We’ll explore 3 use cases for monitoring data. They are:
Analyzing long-term trends
Comparing over time or experiment groups
Conducting ad hoc retrospective analysis
Analyzing long-term trends
You can ask yourself a couple of simple questions as a starting point:
How big is my database?
How fast is the database growing?
How quickly is my user count growing?
As you get comfortable with analyzing data for the simpler questions, you can start to analyze trends for less straightforward questions like:
How is the database performance evolving? Are there signs of degradation?
Is there consistent growth in data volume that may require future infrastructure adjustments?
How is overall resource utilization trending over time across different services?
How is the cost of cloud resources evolving, and what does that mean for budget forecasting?
Are there recurring patterns in downtime or service degradation, and what can be done to mitigate them?
Sebastian mentioned that it's a part of observability he enjoys doing. I can understand why. It’s exciting to see how components are changing over a period and working out solutions before you end up in an incident response nightmare.
Getting to effectively analyze the trends requires the right level of data retention settings. Because if you're throwing out your logs, traces, and metrics too early, you will not have enough historical data to do this kind of work.
Doing this right means having the right amount of data in place to be able to analyze those trends over time, and that will of course depend on your desired period.
Comparing over time or experiment groups
Google’s definition
You're comparing the data results for different groups that you want to compare and contrast. Using a few examples from the SRE (2016) book:
Are your queries faster in this version of this database or this version of that database?
How much better is my memcache hit rate with an extra node and is my site slower than it was last week?
You're comparing it to different buckets of time and different types of products.
A proper use case for comparing groups
Sebastian did this particular use case recently because he had to compare two different technologies for deploying code: AWS Lambda vs AWS Fargate ECS.

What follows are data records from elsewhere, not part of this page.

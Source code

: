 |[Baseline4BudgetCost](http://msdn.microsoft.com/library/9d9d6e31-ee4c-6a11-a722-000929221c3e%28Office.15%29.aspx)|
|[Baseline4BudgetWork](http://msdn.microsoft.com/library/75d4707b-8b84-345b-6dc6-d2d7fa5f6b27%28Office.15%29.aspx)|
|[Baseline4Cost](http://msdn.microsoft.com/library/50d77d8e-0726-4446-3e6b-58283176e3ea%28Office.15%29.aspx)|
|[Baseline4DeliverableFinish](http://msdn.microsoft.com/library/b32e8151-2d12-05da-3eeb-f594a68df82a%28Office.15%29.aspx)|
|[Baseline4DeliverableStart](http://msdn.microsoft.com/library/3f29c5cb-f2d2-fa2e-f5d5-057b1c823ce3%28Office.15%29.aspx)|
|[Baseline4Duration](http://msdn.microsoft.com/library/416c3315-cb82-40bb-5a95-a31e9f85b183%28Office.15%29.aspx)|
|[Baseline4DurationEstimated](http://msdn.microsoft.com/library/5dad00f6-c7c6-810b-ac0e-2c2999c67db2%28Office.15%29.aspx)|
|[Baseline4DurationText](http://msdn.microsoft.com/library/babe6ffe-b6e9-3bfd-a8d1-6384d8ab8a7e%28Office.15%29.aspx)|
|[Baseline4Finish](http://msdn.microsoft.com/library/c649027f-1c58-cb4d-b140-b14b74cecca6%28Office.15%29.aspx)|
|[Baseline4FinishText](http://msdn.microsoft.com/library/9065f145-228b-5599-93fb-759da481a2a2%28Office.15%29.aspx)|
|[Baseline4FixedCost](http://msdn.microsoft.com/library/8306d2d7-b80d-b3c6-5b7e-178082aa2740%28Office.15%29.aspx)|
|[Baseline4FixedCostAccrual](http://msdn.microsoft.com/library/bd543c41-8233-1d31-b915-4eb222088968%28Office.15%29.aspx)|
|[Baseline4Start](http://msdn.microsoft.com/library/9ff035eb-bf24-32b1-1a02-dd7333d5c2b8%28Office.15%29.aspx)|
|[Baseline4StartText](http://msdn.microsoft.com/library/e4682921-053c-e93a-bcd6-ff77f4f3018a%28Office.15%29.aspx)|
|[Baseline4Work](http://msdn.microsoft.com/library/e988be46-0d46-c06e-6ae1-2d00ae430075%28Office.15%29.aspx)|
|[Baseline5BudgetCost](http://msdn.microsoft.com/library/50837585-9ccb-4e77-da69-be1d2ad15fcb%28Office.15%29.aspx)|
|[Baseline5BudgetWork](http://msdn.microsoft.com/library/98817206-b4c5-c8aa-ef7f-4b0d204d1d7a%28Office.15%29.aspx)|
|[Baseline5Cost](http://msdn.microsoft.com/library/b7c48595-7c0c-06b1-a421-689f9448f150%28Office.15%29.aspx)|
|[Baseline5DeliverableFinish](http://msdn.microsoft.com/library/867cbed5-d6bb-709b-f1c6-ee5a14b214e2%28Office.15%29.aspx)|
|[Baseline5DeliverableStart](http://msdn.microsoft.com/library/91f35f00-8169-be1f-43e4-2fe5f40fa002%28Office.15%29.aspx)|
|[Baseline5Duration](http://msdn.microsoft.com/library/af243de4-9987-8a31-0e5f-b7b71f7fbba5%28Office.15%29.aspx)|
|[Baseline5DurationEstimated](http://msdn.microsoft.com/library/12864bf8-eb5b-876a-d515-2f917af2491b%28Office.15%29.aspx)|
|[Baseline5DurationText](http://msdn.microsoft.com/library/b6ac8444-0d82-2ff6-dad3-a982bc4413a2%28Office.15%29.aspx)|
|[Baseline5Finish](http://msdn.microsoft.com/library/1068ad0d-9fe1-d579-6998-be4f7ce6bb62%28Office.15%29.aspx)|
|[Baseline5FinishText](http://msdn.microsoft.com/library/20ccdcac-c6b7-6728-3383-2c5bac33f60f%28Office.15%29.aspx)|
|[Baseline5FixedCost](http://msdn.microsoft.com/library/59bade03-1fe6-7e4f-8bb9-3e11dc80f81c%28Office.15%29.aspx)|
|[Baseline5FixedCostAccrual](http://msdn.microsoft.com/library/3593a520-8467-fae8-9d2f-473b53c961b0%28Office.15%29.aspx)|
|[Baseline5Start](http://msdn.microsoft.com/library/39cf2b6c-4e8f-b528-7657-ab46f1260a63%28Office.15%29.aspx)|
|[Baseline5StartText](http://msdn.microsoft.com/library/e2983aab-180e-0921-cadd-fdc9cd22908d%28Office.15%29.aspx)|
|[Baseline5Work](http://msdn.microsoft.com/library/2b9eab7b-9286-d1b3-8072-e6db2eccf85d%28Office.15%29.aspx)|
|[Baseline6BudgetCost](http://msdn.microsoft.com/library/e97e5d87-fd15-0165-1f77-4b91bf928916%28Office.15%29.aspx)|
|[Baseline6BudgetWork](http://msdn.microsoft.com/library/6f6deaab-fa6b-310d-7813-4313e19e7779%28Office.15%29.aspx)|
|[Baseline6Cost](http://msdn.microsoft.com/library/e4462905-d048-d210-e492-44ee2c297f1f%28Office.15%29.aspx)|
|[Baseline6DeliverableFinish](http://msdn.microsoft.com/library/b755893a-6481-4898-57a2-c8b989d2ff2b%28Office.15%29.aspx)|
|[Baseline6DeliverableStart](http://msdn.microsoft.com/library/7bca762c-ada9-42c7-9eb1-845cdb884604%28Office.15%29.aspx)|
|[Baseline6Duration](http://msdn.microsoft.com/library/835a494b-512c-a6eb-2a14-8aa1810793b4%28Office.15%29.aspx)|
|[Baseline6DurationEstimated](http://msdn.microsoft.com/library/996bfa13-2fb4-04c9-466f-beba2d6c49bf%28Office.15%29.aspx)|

He took those two services and played around with different memories and different virtual CPUs. Then he ran different amounts of requests against those settings and tried to figure out which one was the better technology option most cost-effectively.
His need for this went beyond engineering work but enabling product teams with the right decision-making data. He wrote out a knowledge base article to give them guidance for a more educated decision on the right AWS service.
Having the data to compare the two services allowed him to answer questions like:
When should you be using either of these technologies?
What use cases would either technology be more suitable for?
This data-based decision support is based mainly on monitoring or observability data. The idea of using the monitoring data to compare tools and technologies for guiding product teams is something I think reliability folk can gain a lot of value from doing.
Conducting ad hoc retrospective analysis (debugging)
Debugging is a bread-and-butter responsibility for anyone who is a software engineer of any level.
It’s something that everybody should know a little bit more about than other tasks because there are very effective and also very ineffective ways of going about debugging.
Monitoring data can help make the debugging process fall into the effective side.
There are organizations where you have 10 different systems. In one system, you might get one fragmented piece of information. In another, you’ll get another fragment. And so on for all the different systems.
And then you have to correlate these pieces of information in your head and hopefully, you get some clarity out of the fragments to form some kind of insight.
Monitoring data that are brought together into one datastream can help correlate and combine all these pieces of information. With it, you can:
Pinpoint slow-running queries or functions by analyzing execution times and resource usage, helping you identify inefficiencies in your code
Correlate application logs with infrastructure metrics to determine if a performance issue is due to code errors or underlying infrastructure problems
Track memory leaks or CPU spikes by monitoring resource usage trends, which can help you identify faulty code or services
Set up detailed error tracking that automatically flags code exceptions and matches them with infrastructure events, to get to the root cause faster
Monitor system load alongside application performance to see if scaling issues are related to traffic spikes or inefficient code paths
Being able to do all this makes the insight part easier for you. And so your debugging approach becomes very different. It becomes much more effective. It becomes much less time-consuming. It potentially makes the debugging task fun.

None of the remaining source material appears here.